Re: vocabs, metadata set, datasets from Thomas Baker on 2011-01-21 (public-xg-lld@w3.org from January 2011)

From: Thomas Baker <tbaker@tbaker.de>
Date: Fri, 21 Jan 2011 13:13:37 -0500
To: Karen Coyle <kcoyle@kcoyle.net>
Cc: "gordon@gordondunsire.com" <gordon@gordondunsire.com>, public-xg-lld@w3.org
Message-ID: <20110121181337.GA4912@octavius>

On Fri, Jan 21, 2011 at 07:57:25AM -0800, Karen Coyle wrote:
> First, the FRBR entities of Group 1 are modeled as separate records
> (unfortunately). That's something I see as problematic, but that's
> how it is. It is my impression that in each such record, all of the
> triples will have the same subject. Maybe we need to try out some
> examples and see if this is true.

Thank you for explaining that!  

I immediately wonder whether there are two (or more) ways of
understanding "record" -- one of the record as a serialized
blob held on hard disks and exchanged over the wire, and
another as something more conceptual, e.g., as a grouping of
information.  

If four records were grouped into a serialized blob, given
an identifier, and managed a particular database as a whole,
would that blob also be considered a record?  I'm not looking
for an answer, just asking the question...

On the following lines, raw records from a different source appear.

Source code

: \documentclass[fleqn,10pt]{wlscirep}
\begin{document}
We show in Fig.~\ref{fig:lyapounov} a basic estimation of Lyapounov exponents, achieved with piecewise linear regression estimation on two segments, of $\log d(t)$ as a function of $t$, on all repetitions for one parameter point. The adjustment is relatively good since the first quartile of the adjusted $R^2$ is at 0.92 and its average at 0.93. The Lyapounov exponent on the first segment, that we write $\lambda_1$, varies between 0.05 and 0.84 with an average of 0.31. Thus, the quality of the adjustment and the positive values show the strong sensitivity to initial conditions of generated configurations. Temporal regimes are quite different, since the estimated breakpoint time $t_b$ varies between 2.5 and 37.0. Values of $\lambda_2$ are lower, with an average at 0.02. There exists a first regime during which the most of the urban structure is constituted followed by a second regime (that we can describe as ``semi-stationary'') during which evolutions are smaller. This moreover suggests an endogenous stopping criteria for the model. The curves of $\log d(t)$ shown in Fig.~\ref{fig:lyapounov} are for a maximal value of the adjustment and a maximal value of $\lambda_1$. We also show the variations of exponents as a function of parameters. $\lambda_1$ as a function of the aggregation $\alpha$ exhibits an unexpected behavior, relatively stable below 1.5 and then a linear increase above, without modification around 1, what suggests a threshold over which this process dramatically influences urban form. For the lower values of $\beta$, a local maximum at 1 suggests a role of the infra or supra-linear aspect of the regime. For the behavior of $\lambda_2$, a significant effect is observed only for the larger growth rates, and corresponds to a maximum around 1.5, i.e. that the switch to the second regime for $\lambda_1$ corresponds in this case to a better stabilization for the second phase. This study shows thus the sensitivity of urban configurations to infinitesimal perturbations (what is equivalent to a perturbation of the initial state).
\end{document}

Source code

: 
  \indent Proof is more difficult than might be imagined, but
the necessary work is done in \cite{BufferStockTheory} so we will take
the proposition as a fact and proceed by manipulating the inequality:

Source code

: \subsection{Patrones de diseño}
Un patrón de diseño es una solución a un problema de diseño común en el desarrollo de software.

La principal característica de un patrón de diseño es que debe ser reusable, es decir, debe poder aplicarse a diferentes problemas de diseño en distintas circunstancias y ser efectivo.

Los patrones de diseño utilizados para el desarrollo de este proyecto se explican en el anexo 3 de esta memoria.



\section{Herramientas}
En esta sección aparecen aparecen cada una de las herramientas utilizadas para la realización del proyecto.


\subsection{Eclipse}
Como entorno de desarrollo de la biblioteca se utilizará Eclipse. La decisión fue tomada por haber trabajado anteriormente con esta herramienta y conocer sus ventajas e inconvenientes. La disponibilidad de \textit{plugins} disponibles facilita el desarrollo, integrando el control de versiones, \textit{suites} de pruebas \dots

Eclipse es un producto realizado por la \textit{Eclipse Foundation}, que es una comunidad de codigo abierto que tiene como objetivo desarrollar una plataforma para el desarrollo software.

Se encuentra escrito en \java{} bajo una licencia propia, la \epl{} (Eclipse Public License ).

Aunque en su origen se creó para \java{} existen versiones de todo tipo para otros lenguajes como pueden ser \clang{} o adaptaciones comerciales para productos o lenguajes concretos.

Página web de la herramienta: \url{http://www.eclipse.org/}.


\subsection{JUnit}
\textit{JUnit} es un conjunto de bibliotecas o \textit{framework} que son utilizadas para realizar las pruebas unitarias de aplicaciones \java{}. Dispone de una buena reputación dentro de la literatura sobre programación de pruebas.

> Let me make it clear that I am NOT saying that this is the right way
> to do it. I'm trying to explain current thinking, as I read it, in
> library cataloging.

Understood!  I'm trying to understand differences in underlying
assumptions so that we can articulate and explain them more
clearly.

> In my mind, the DCAM represents a full data model, not a record. The
> library world also has a data model, with 3 entity types, the three
> FRBR groups (and all groups are actually multiple entities). But
> each entity is a separate record in the instance data.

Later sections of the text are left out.